I've noticed that many C/C++ programmers implement sets of flags using something like the following:
#define FLAG_1 (1 << 0)
#define FLAG_2 (1 << 1)
#define FLAG_3 (1 << 2)
unsigned int my_flags = 0; /* no flag set */
my_flags |= FLAG_2; /* set flag 2 */
But is this approach actually sound? It seems to me like it's making assumptions about the binary representation of unsigned ints that isn't part of the C/C++ language standard. For example, that "0" is actually 0x0000.
Am I wrong? Or am I right in theory, but not in practice given currently standard hardware?
In programming languages like C or C++, Bit Flags are used to store more than one boolean value in one byte or a whole set of bytes. Usually, they are represented as binary.
For handling electronics and IoT-related operations, programmers use bitwise operators. It can operate faster at a bit level. The Bitwise Operator in C performs its operation on the individual bits of its operand, where operands are values or expressions on which an operator operates.
Flag variable is used as a signal in programming to let the program know that a certain condition has met. It usually acts as a boolean variable indicating a condition to be either true or false.
This set of states only requires one bit to store. However, if a variable must be at least a byte, and a byte is 8 bits, that means a Boolean is using 1 bit and leaving the other 7 unused.
The important part of the C++11 standard is §3.9.1/7 (ISO/IEC 14882:2011(E)):
The representations of integral types shall define values by use of a pure binary numeration system.
This is clarified in a footnote:
49) A positional representation for integers that uses the binary digits 0 and 1, in which the values represented by successive bits are additive, begin with 1, and are multiplied by successive integral power of 2, except perhaps for the bit with the highest position. (Adapted from the American National Dictionary for Information Processing Systems.)
The results of shift operators are defined mathematically. For example, for E1 << E2
:
If E1 has an unsigned type, the value of the result is E1 × 2E2 , reduced modulo one more than the maximum value representable in the result type.
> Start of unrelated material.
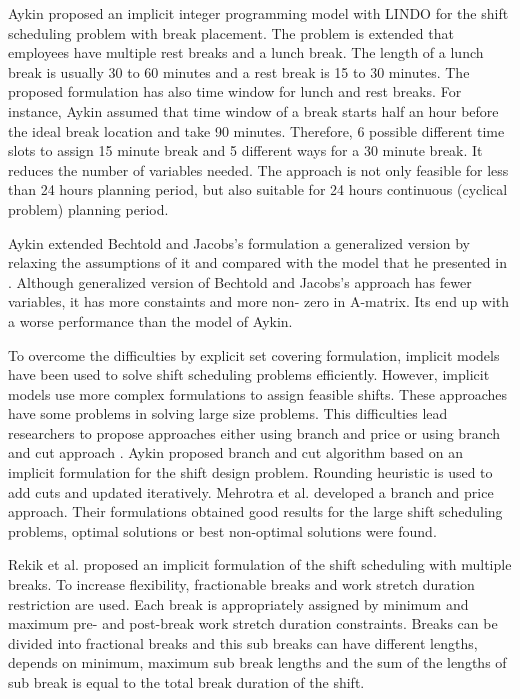 Aykin \cite{li:1996:aykin} proposed an implicit integer programming model with LINDO for the shift scheduling problem with break placement. The problem is extended that employees have multiple rest breaks and a lunch break. The length of a lunch break is usually 30 to 60 minutes and a rest break is 15 to 30 minutes. The proposed formulation has also time window for lunch and rest breaks. For instance, Aykin assumed that time window of a break starts half an hour before the ideal break location and take 90 minutes. Therefore, 6 possible different time slots to assign 15 minute break and 5 different ways for a 30 minute break. It reduces the number of variables needed. The approach is not only feasible for less than 24 hours planning period, but also suitable for 24 hours continuous (cyclical problem) planning period. 

Aykin \cite{li:2000:aykin} extended Bechtold and Jacobs's formulation \cite{li:1990:bechtold} a generalized version by relaxing the assumptions of it and compared with the model that he presented in  \cite{li:1996:aykin}. Although generalized version of Bechtold and Jacobs's approach has fewer variables, it has more constaints and more non- zero in A-matrix. Its end up with a worse performance than the model of Aykin.

To overcome the difficulties by explicit set covering formulation, implicit models have been used to solve shift scheduling problems efficiently. However, implicit models use more complex formulations to assign feasible shifts. These approaches have some problems in solving large size problems. This difficulties lead researchers to propose approaches either using branch and price \cite{li:2000:mehrotra}  or using branch and cut approach \cite{li:1998:aykin}. Aykin \cite{li:1998:aykin} proposed branch and cut algorithm based on an implicit formulation for the shift design problem. Rounding heuristic is used to add cuts and updated iteratively. Mehrotra et al. \cite{li:2000:mehrotra} developed a branch and price approach. Their formulations obtained good results for the large shift scheduling problems, optimal solutions or best non-optimal solutions were found.  

Rekik et al. \cite{li:2010:rekik} proposed an implicit formulation of the shift scheduling with multiple breaks. To increase flexibility, fractionable breaks and work stretch duration restriction are used. Each break is appropriately assigned by minimum and maximum pre- and post-break work stretch duration constraints. Breaks can  be divided into fractional breaks and this sub breaks can have different lengths, depends on minimum, maximum sub break lengths and the sum of the lengths of sub break is equal to the total break duration of the shift.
Otherwise, if E1 has a signed type and non-negative value, and E1 × 2E2 is representable in the result type, then that is the resulting value; otherwise, the behavior is undefined.
The bitwise operators are specifically defined as being bitwise. For example, for bitwise OR:
The usual arithmetic conversions are performed; the result is the bitwise exclusive OR function of the operands.
Of course, under the as-if rule, the representation does not truly have to be the pure binary numeration system. The compiler must only produce a program that acts as if it were.
In C99 (ISO/IEC 9899:TC3), pure binary notation is only guaranteed for bit-fields and objects of type unsigned char
(§6.2.6.1/3):
Values stored in unsigned bit-fields and objects of type unsigned char shall be represented using a pure binary notation.
Again clarified in a footnote:
A positional representation for integers that uses the binary digits 0 and 1, in which the values represented by successive bits are additive, begin with 1, and are multiplied by successive integral powers of 2, except perhaps the bit with the highest position. (Adapted from the American National Dictionary for Information Processing Systems.)
The standard specifically points out that bitwise operations depend on the internal representation (§6.5/4):
Some operators (the unary operator ~, and the binary operators <<, >>, &, ^, and |, collectively described as bitwise operators) are required to have operands that have integer type. These operators yield values that depend on the internal representations of integers, and have implementation-defined and undefined aspects for signed types.
While it's theoretically possible to run C or C++ on an architecture that uses non-power-of-2 arithmetic, the |
, &
, and ^
operators are defined to have bitwise behavior, so such a machine would need to emulate binary arithmetic.
It's therefore completely safe and portable.